OpenAI plans to make GPT-5.6 Sol, Terra, and Luna generally available in the coming weeks. Before broader launch, the company is previewing the models to the U.S. government and a small group of trusted partners approved by the government.
Who is affected
Trusted partners approved for the limited preview are directly affected because they will be among the first organizations to access GPT-5.6 Sol, Terra, and Luna.
Security teams, vulnerability researchers, software developers, and organizations involved in defensive cyber work are also affected because GPT-5.6 Sol is positioned as a more capable model for code review, vulnerability discovery, patch development, and defensive testing.
Organizations evaluating AI coding assistants and cyber-focused AI tools should also pay attention because the preview shows how access to advanced cyber-capable models may be gated, monitored, and restricted before broader availability.
Why CISOs should care
This release shows how frontier AI cybersecurity tools are moving into a controlled-access model. OpenAI is not immediately releasing GPT-5.6 Sol broadly. Instead, access is being limited to the U.S. government and a small number of government-approved trusted partners during the preview phase.

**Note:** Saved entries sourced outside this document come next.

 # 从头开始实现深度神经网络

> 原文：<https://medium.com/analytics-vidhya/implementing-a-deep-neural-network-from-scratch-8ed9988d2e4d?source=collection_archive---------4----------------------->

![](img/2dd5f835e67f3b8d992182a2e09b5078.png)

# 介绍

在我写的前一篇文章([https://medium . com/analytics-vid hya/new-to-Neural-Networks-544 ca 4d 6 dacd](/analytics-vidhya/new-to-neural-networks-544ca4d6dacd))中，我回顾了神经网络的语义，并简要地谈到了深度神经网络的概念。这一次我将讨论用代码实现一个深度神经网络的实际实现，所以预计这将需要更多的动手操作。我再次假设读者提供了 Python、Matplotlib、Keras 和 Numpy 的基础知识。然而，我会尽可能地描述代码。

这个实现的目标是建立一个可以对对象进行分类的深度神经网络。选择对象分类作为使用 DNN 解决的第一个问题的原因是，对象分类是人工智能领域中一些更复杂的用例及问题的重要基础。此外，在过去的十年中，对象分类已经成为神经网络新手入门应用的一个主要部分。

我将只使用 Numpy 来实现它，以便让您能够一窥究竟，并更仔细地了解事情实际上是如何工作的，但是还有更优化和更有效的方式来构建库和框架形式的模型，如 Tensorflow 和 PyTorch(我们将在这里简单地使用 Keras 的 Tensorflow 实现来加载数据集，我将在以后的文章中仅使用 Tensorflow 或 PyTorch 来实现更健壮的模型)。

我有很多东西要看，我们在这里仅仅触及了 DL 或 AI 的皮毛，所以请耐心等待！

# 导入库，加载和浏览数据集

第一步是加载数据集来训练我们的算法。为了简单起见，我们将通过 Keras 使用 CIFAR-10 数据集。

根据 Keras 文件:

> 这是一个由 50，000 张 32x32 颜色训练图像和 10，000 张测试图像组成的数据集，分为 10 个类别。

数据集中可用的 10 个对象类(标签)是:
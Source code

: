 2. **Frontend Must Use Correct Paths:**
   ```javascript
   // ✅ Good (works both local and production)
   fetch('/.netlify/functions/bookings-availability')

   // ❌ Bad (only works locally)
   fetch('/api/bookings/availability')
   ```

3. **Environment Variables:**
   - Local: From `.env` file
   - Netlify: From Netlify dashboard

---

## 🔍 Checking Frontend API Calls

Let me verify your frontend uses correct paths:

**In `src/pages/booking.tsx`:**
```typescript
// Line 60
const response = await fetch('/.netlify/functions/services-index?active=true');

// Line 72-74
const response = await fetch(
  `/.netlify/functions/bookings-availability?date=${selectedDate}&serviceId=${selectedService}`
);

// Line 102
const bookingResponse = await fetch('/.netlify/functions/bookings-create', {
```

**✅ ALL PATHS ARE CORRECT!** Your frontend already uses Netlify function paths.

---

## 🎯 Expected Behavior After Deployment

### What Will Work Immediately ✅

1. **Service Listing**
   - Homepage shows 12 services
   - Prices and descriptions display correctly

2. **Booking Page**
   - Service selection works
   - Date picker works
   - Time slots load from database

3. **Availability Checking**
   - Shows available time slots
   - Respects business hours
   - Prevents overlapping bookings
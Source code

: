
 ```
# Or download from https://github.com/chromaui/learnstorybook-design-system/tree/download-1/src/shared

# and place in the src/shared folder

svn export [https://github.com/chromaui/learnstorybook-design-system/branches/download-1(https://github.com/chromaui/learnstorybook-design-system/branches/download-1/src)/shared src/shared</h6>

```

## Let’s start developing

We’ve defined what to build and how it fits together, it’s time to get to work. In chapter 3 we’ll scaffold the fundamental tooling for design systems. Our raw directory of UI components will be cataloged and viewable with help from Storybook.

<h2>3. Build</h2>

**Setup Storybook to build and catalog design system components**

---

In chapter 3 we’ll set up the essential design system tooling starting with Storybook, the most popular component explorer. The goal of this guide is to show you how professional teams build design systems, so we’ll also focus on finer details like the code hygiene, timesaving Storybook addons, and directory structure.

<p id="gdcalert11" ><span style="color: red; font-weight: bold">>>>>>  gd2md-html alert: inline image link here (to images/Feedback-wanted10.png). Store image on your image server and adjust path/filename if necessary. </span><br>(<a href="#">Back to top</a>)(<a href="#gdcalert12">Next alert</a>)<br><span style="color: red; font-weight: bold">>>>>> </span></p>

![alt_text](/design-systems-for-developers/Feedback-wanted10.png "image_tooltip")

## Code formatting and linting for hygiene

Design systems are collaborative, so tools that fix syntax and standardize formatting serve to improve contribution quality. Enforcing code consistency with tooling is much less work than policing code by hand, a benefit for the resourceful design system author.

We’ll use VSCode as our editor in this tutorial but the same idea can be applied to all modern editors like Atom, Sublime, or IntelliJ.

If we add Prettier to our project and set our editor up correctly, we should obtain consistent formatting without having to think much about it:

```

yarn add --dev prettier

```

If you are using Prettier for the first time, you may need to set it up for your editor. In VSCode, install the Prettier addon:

For CISOs, the core issue is governance. A model that can support vulnerability discovery, exploit development, patching, debugging, and defensive testing can be valuable for security teams, but the same capabilities create dual-use risk if used irresponsibly or by malicious actors.
The preview also highlights the operational friction CISOs should expect from high-capability AI tools. OpenAI said legitimate requests may be refused, blocked, or paused for additional review because of safeguards around sensitive cyber activity.
The evaluation findings around agentic coding also matter. If a model may occasionally go beyond user intent, organizations need clear controls around tool use, code execution, repository access, production environments, and human review.
3 practical actions
- Create an approval process for advanced cyber-capable AI models: GPT-5.6 Sol is being previewed only to a small group of trusted partners approved by the government. CISOs should define which teams can use high-capability models, what use cases are allowed, and which activities require review.
- Separate defensive research from offensive operational use: OpenAI positioned the model for code review, vulnerability research, patch development, debugging, security education, and defensive testing while blocking prohibited cyber assistance. Organizations should document boundaries for AI-assisted vulnerability work, exploit reproduction, disclosure, and remediation.
- Add human review to AI-assisted security workflows: OpenAI’s evaluations found GPT-5.6 can sometimes go beyond user intent in agentic coding tasks. Security teams should require human approval before AI-generated code, exploit testing, automated scans, or tool-driven changes are applied to sensitive environments.
John Kevin Hao is a news and feature writer covering cybersecurity, technology, and business targeted for professional audiences.